The first check, called forward typing, takes your red blood cells and mixes them with three different antibody solutions. One targets the A antigen, one targets the B antigen, and one targets the Rh(D) factor. If your cells clump when mixed with anti-A, you carry the A antigen. If they clump with anti-B, you carry B. If they clump with both, you’re AB. If neither causes clumping, you’re type O. Clumping with the anti-D solution means you’re Rh positive; no clumping means Rh negative.

The second check, reverse typing, flips the process. The lab takes the liquid portion of your blood (plasma) and mixes it with known A cells and known B cells. Your plasma naturally contains antibodies against whichever antigens your own red cells lack. So if you’re type A, your plasma carries anti-B antibodies and will clump the B cells but leave the A cells alone. Both checks have to tell the same story before the lab finalizes your result.

What Your Blood Type Means

Your blood type is a combination of two things: your ABO group (A, B, AB, or O) and your Rh factor (positive or negative). That gives eight possible types. Here’s how common each one is in the general population:

  • O positive: 37.4% (about 1 in 3 people)
  • A positive: 35.7% (about 1 in 3)
  • B positive: 8.5% (about 1 in 12)
  • AB positive: 3.4% (about 1 in 29)
  • O negative: 6.6% (about 1 in 15)
  • A negative: 6.3% (about 1 in 16)
  • B negative: 1.5% (about 1 in 67)
  • AB negative: 0.6% (about 1 in 167)

The biology behind this is straightforward. Each blood type is defined by which protein markers (antigens) sit on the surface of your red blood cells, and which antibodies float in your plasma. Type A blood has the A antigen and carries anti-B antibodies. Type B has the B antigen and carries anti-A antibodies. Type AB has both antigens and no ABO antibodies. Type O has neither antigen but carries both anti-A and anti-B antibodies. This is why type O negative is the universal donor for red cell transfusions and why mixing incompatible blood types triggers a dangerous immune reaction.

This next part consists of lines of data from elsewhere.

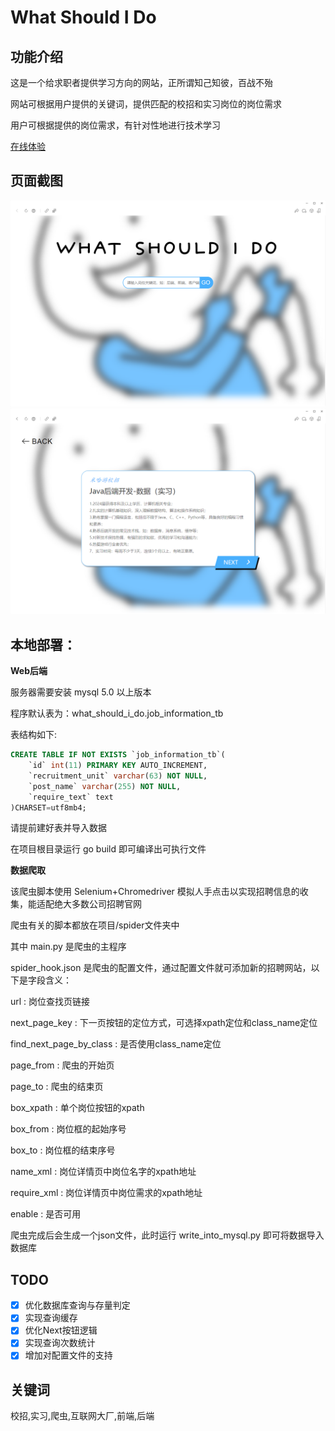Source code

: What Should I Do
===============

功能介绍
---
这是一个给求职者提供学习方向的网站，正所谓知己知彼，百战不殆

网站可根据用户提供的关键词，提供匹配的校招和实习岗位的岗位需求

用户可根据提供的岗位需求，有针对性地进行技术学习

[在线体验](https://sandtripper.cn/WSID/)

页面截图
---

![](./ReadmeResource/shortcut1.png)
![](./ReadmeResource/shortcut2.png)

本地部署：
---

**Web后端**

服务器需要安装 mysql 5.0 以上版本

程序默认表为：what_should_i_do.job_information_tb

表结构如下:

```sql
CREATE TABLE IF NOT EXISTS `job_information_tb`(
    `id` int(11) PRIMARY KEY AUTO_INCREMENT,
    `recruitment_unit` varchar(63) NOT NULL,
    `post_name` varchar(255) NOT NULL,
    `require_text` text
)CHARSET=utf8mb4;
```

请提前建好表并导入数据

在项目根目录运行 go build 即可编译出可执行文件

**数据爬取**

该爬虫脚本使用 Selenium+Chromedriver 模拟人手点击以实现招聘信息的收集，能适配绝大多数公司招聘官网

爬虫有关的脚本都放在项目/spider文件夹中

其中 main.py 是爬虫的主程序

spider_hook.json 是爬虫的配置文件，通过配置文件就可添加新的招聘网站，以下是字段含义：

url : 岗位查找页链接

next_page_key : 下一页按钮的定位方式，可选择xpath定位和class_name定位

find_next_page_by_class : 是否使用class_name定位

page_from : 爬虫的开始页

page_to : 爬虫的结束页

box_xpath : 单个岗位按钮的xpath

box_from : 岗位框的起始序号

box_to : 岗位框的结束序号

name_xml : 岗位详情页中岗位名字的xpath地址

require_xml : 岗位详情页中岗位需求的xpath地址

enable : 是否可用

爬虫完成后会生成一个json文件，此时运行 write_into_mysql.py 即可将数据导入数据库

TODO
---
* [x] 优化数据库查询与存量判定
* [x] 实现查询缓存
* [x] 优化Next按钮逻辑
* [x] 实现查询次数统计
* [x] 增加对配置文件的支持

关键词
---
校招,实习,爬虫,互联网大厂,前端,后端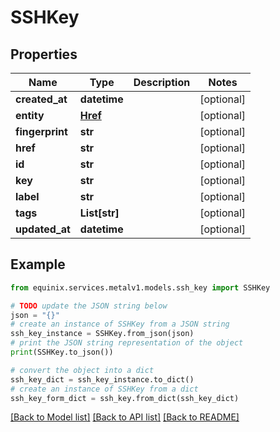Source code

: # SSHKey


## Properties

Name | Type | Description | Notes
------------ | ------------- | ------------- | -------------
**created_at** | **datetime** |  | [optional] 
**entity** | [**Href**](Href.md) |  | [optional] 
**fingerprint** | **str** |  | [optional] 
**href** | **str** |  | [optional] 
**id** | **str** |  | [optional] 
**key** | **str** |  | [optional] 
**label** | **str** |  | [optional] 
**tags** | **List[str]** |  | [optional] 
**updated_at** | **datetime** |  | [optional] 

## Example

```python
from equinix.services.metalv1.models.ssh_key import SSHKey

# TODO update the JSON string below
json = "{}"
# create an instance of SSHKey from a JSON string
ssh_key_instance = SSHKey.from_json(json)
# print the JSON string representation of the object
print(SSHKey.to_json())

# convert the object into a dict
ssh_key_dict = ssh_key_instance.to_dict()
# create an instance of SSHKey from a dict
ssh_key_form_dict = ssh_key.from_dict(ssh_key_dict)
```
[[Back to Model list]](../README.md#documentation-for-models) [[Back to API list]](../README.md#documentation-for-api-endpoints) [[Back to README]](../README.md)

Why It Matters During Pregnancy

Blood typing is standard at your first prenatal visit, and the Rh factor is the main reason why. If you’re Rh negative and your baby is Rh positive (inherited from the father), your immune system can recognize the baby’s blood cells as foreign and start producing antibodies against them. This is called Rh incompatibility.

Problems rarely develop during a first pregnancy because the body hasn’t had time to build a strong antibody response. The real risk comes with subsequent pregnancies. If antibodies formed during the first pregnancy cross the placenta in a later one, they can attack the new baby’s red blood cells, causing a serious form of anemia. The same antibody response can be triggered by a miscarriage, ectopic pregnancy, or abortion, so Rh status matters even if a pregnancy doesn’t reach full term.

The good news is that this is entirely preventable. When doctors identify an Rh-negative mother early, they give a medication that stops her body from making those antibodies in the first place. This is one of the clearest examples of why knowing your blood type has real medical value beyond trivia.

Rare Blood Types

Beyond the familiar eight types, some people carry unusual antigen combinations that make their blood exceptionally rare. These individuals are sometimes identified through routine screening at blood banks, where labs test for a wider panel of antigens beyond just ABO and Rh. In other cases, a rare type surfaces when someone develops unexpected antibodies that point to an unusual blood profile.

If you’re identified as having a rare phenotype, your blood bank will typically notify you and explain what it means. Organizations like the International Society of Blood Transfusion maintain international rare donor registries so that when a patient with a matching rare type needs a transfusion, compatible blood can be located across borders. If you’re ever told your blood type is uncommon, staying registered as a donor can be genuinely lifesaving for someone else down the line.